Diceritakan pada novel tersebut, ‘Aku’ dan ‘Kamu’ merupakan dua orang teman akrab. Seiring berjalannya waktu keakraban tersebut membuat ‘Aku’ merasa semakin nyaman, hingga ‘Aku’ merasakan jatuh cinta kepada ‘Kamu’. ‘Aku’ tidak dapat membuat alasan hal apa yang membuat dirinya mencintai ‘Kamu’. Sosok Aku sudah terlanjur merasa nyaman dengan kehadiran ‘Kamu’ di setiap harinya. Selama bertahun-tahun sosok ‘Aku’ memendam perasaan tersebut karena dirinya belum memiliki keberanian untuk menyatakan perasaannya kepada ‘Kamu’ karena masih banyak keraguan dan tidak ingin merusak pertemanan mereka. Selain itu, ‘Aku’ juga takut dengan kata penolakan. Di sisi lain, tokoh Kamu tidak kunjung menyadari bahwa ‘Aku’ memiliki rasa yang lebih daripada arti pertemanan tersebut.
Tidak dapat menahan perasaan yang dipendam selama ini, akhirnya ‘Aku’ memutuskan untuk memberanikan diri mencoba mengungkapkan perasaan cintanya tersebut kepada wanita idamannya yaitu ‘Kamu’. Kabar baiknya perasaan cinta tersebut diterima baik oleh ‘Kamu’ sehingga sejak saat itu mereka resmi menjalin hubungan atau pacaran. Setelah kejadian tersebut tokoh Aku tampak lebih bersemangat, bahagia, dan ceria dalam menjalankan aktivitas kesehariannya. Hal-hal semacam itu benar-benar tergambar diraut muka sosok Aku. Banyak kenangan manis dan berkesan selama mereka menjalani hubungan tersebut.

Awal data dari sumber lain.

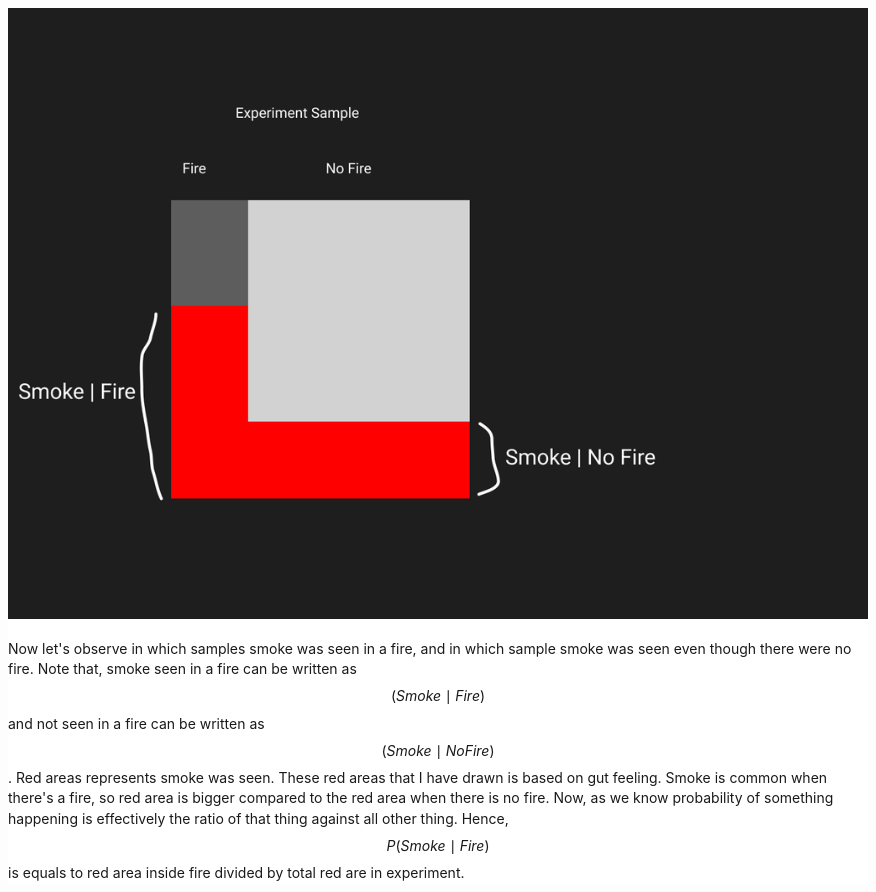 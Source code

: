 ![NB3.png](../assets/images/2020-07-03-gauss-naive-bayes/NB3.png)

Now let's observe in which samples smoke was seen in a fire, and in which sample smoke was seen even though there were no fire. Note that, smoke seen in a fire can be written as $$(Smoke \mid Fire)$$ and not seen in a fire can be written as $$(Smoke \mid No Fire)$$. Red areas represents smoke was seen. These red areas that I have drawn is based on gut feeling. Smoke is common when there's a fire, so red area is bigger compared to the red area when there is no fire. Now, as we know probability of something happening is effectively the ratio of that thing against all other thing. Hence, $$P(Smoke \mid Fire)$$ is equals to red area inside fire divided by total red are in experiment. 
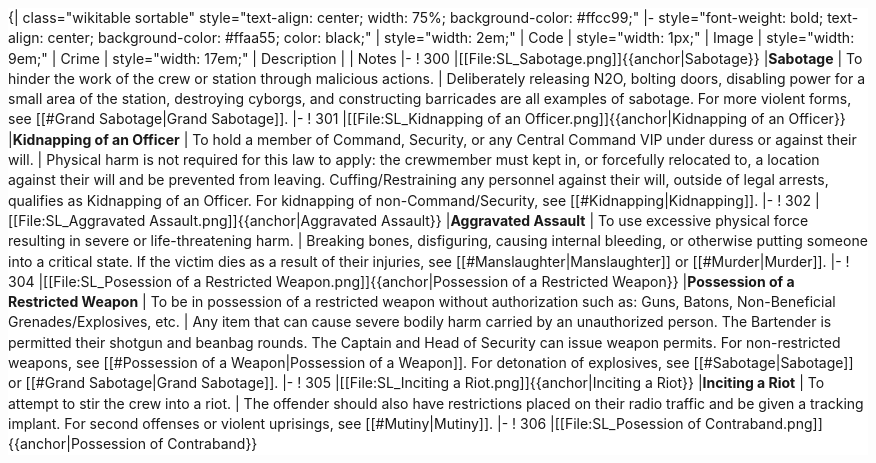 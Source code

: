 {| class="wikitable sortable" style="text-align: center; width: 75%; background-color: #ffcc99;"
|- style="font-weight: bold; text-align: center; background-color: #ffaa55; color: black;"
| style="width: 2em;"  | Code
| style="width: 1px;"  | Image
| style="width: 9em;"  | Crime
| style="width: 17em;" | Description
|                      | Notes
|-
! 300
|[[File:SL_Sabotage.png]]{{anchor|Sabotage}}
|**Sabotage**
| To hinder the work of the crew or station through malicious actions.
| Deliberately releasing N2O, bolting doors, disabling power for a small area of the station, destroying cyborgs, and constructing barricades are all examples of sabotage. For more violent forms, see [[#Grand Sabotage|Grand Sabotage]].
|-
! 301
|[[File:SL_Kidnapping of an Officer.png]]{{anchor|Kidnapping of an Officer}}
|**Kidnapping of an Officer**
| To hold a member of Command, Security, or any Central Command VIP under duress or against their will.
| Physical harm is not required for this law to apply: the crewmember must kept in, or forcefully relocated to, a location against their will and be prevented from leaving. Cuffing/Restraining any personnel against their will, outside of legal arrests, qualifies as Kidnapping of an Officer. For kidnapping of non-Command/Security, see [[#Kidnapping|Kidnapping]].
|-
! 302
|[[File:SL_Aggravated Assault.png]]{{anchor|Aggravated Assault}}
|**Aggravated Assault**
| To use excessive physical force resulting in severe or life-threatening harm.
| Breaking bones, disfiguring, causing internal bleeding, or otherwise putting someone into a critical state. If the victim dies as a result of their injuries, see [[#Manslaughter|Manslaughter]] or [[#Murder|Murder]].
|-
! 304
|[[File:SL_Posession of a Restricted Weapon.png]]{{anchor|Possession of a Restricted Weapon}}
|**Possession of a Restricted Weapon**
| To be in possession of a restricted weapon without authorization such as: Guns, Batons, Non-Beneficial Grenades/Explosives, etc.
| Any item that can cause severe bodily harm carried by an unauthorized person. The Bartender is permitted their shotgun and beanbag rounds. The Captain and Head of Security can issue weapon permits. For non-restricted weapons, see [[#Possession of a Weapon|Possession of a Weapon]]. For detonation of explosives, see [[#Sabotage|Sabotage]] or [[#Grand Sabotage|Grand Sabotage]].
|-
! 305
|[[File:SL_Inciting a Riot.png]]{{anchor|Inciting a Riot}}
|**Inciting a Riot**
| To attempt to stir the crew into a riot.
| The offender should also have restrictions placed on their radio traffic and be given a tracking implant. For second offenses or violent uprisings, see [[#Mutiny|Mutiny]].
|-
! 306
|[[File:SL_Posession of Contraband.png]]{{anchor|Possession of Contraband}} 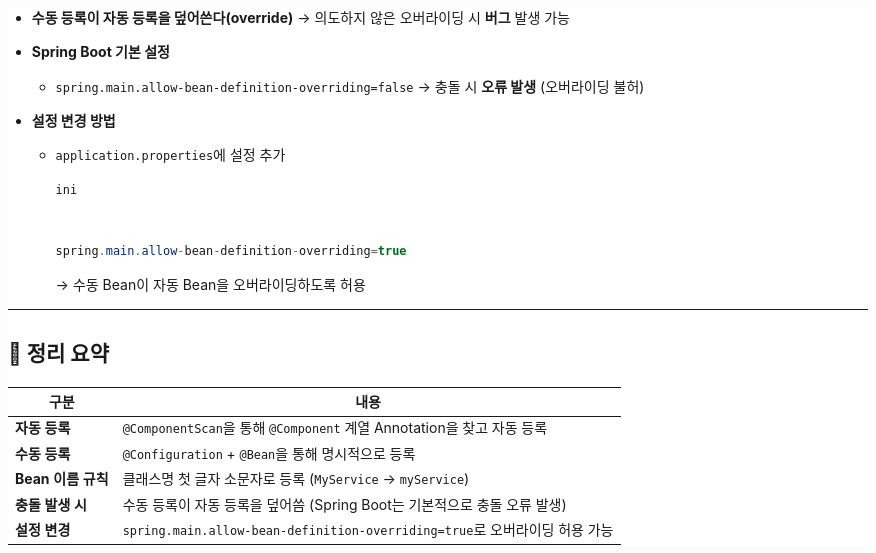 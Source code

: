   - **수동 등록이 자동 등록을 덮어쓴다(override)**
     → 의도하지 않은 오버라이딩 시 **버그** 발생 가능

- **Spring Boot 기본 설정**

  - `spring.main.allow-bean-definition-overriding=false`
     → 충돌 시 **오류 발생** (오버라이딩 불허)

- **설정 변경 방법**

  - `application.properties`에 설정 추가

    ```java
    ini
    
    
    spring.main.allow-bean-definition-overriding=true
    ```

    → 수동 Bean이 자동 Bean을 오버라이딩하도록 허용

------

## 📍 정리 요약



| 구분               | 내용                                                         |
| ------------------ | ------------------------------------------------------------ |
| **자동 등록**      | `@ComponentScan`을 통해 `@Component` 계열 Annotation을 찾고 자동 등록 |
| **수동 등록**      | `@Configuration` + `@Bean`을 통해 명시적으로 등록            |
| **Bean 이름 규칙** | 클래스명 첫 글자 소문자로 등록 (`MyService` → `myService`)   |
| **충돌 발생 시**   | 수동 등록이 자동 등록을 덮어씀 (Spring Boot는 기본적으로 충돌 오류 발생) |
| **설정 변경**      | `spring.main.allow-bean-definition-overriding=true`로 오버라이딩 허용 가능 |
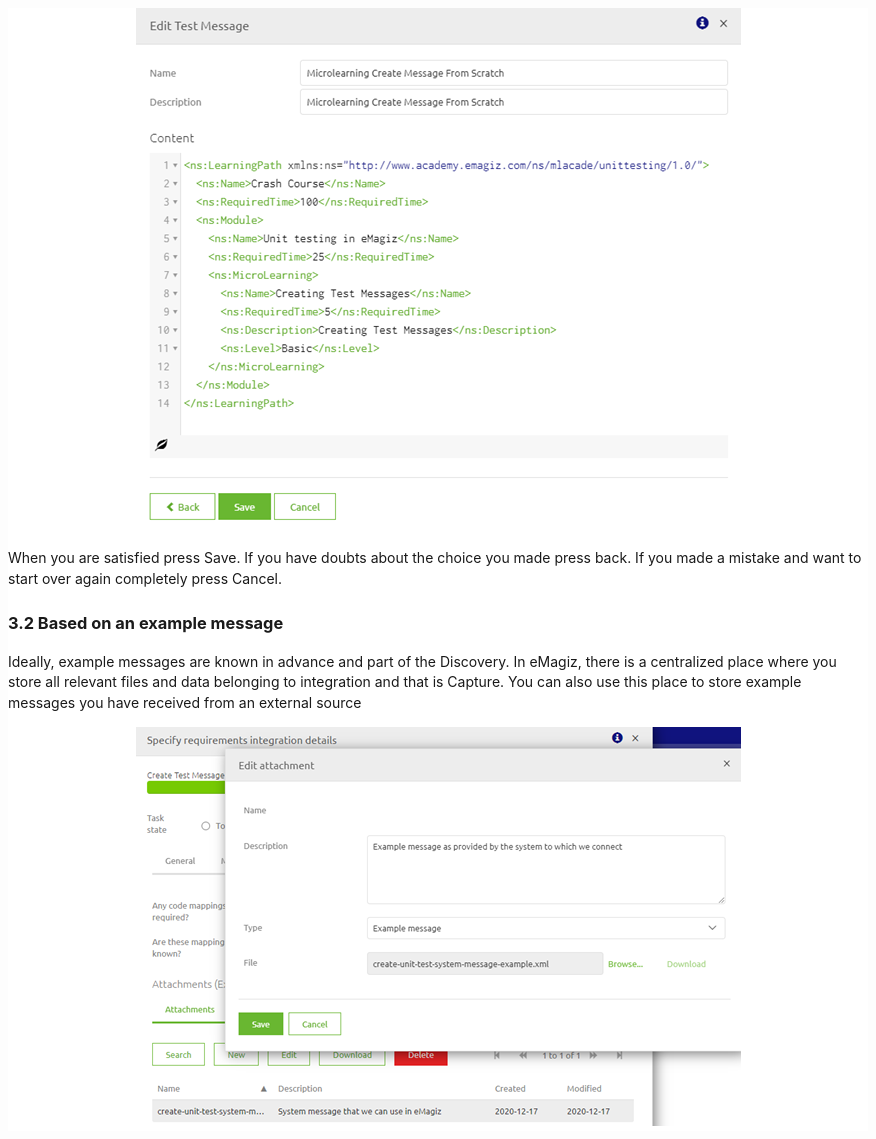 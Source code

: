 <p align="center"><img src="../../img/microlearning/crashcourse-platform-create-creating-test-messages--create-testmessage-from-scratch.png"></p>

When you are satisfied press Save. If you have doubts about the choice you made press back. If you made a mistake and want to start over again completely press Cancel.

### 3.2 Based on an example message

Ideally, example messages are known in advance and part of the Discovery. 
In eMagiz, there is a centralized place where you store all relevant files and data belonging to integration and that is Capture. 
You can also use this place to store example messages you have received from an external source

<p align="center"><img src="../../img/microlearning/crashcourse-platform-create-creating-test-messages--capture-testmessages.png"></p>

Hingga tibalah pada suatu momen yang dapat merepresentasikan kata ‘Cinta Tak Selamanya Indah.’ Hal inilah yang dirasakan oleh dua sepasang kekasih tersebut. Perlahan tokoh Kamu menunjukkan sikap dan perilaku berbeda yang membuat ‘Aku’ curiga. Pada suatu waktu, ‘Kamu’ diketahui melakukan perselingkuhan di balik ‘Aku’ secara diam-diam dengan lelaki lain. Momen tersebut memuat hati ‘Aku’ terasa teriris-iris. Kejadian tersebut membuat ‘Aku’ dan ‘Kamu’ berdebat untuk mencari kebenaran satu sama lain, namun yang namanya perselingkuhan tidak dapat dibenarkan.
Dari kejadian tersebut ternyata hubungan ‘Aku’ dan ‘Kamu’ tidak dapat diperbaiki lagi. Namun, di satu sisi ‘Aku’ masih sangat mencintai ‘Kamu,’ sementara ‘Kamu’ secara terang-terangan lebih memiliki sosok lelaki yang menjadi selingkuhannya tersebut di depan hadapan ‘Kamu.’ Setelah kejadian tersebut waktu terus berjalan dan harus tetap menjalankan hidup sebagaimana mestinya. Sosok Aku butuh waktu yang sangat lama hingga bertahun-tahun untuk dapat melupakan segala kenangan indah sewaktu masih bersama ‘Kamu.’ Dan pada akhirnya, sosok Aku meyadari bahwa setiap orang berhak untuk merasakan jatuh cinta kepada siapa saja, namun cinta tersebut tidak bisa dipaksakan, dan cinta tidak selamanya harus dapat dimiliki terkadang kita juga butuh untuk melepaskan dan mengikhlaskannya agar orang yang kita cintai jauh lebih bahagia dengan pilihannya. Dan mengikhlaskan lah yang menjadi takdir ‘Aku’ pada episode percintaannya kala itu.
“Pada sebuah garis waktu yang merangkak maju, akan ada saatnya kita bertemu dengan satu orang yang mengubah hidupmu untuk selamanya,” (Fiersa Besari, 2016). Entah hidup seperti apa yang merubah sosok Aku pada novel ini baik sebelum, saat, dan sesudah peristiwa hubungan tersebut. Serta bagaimana perjalanan ‘Aku’ dalam meraih dan mengikhlaskan cintanya yang tulus tersebut, mari temukan jawabannya dengan kamu membaca novel ‘Garis Waktu” yang dapat ditemukan di toko buku terdekat.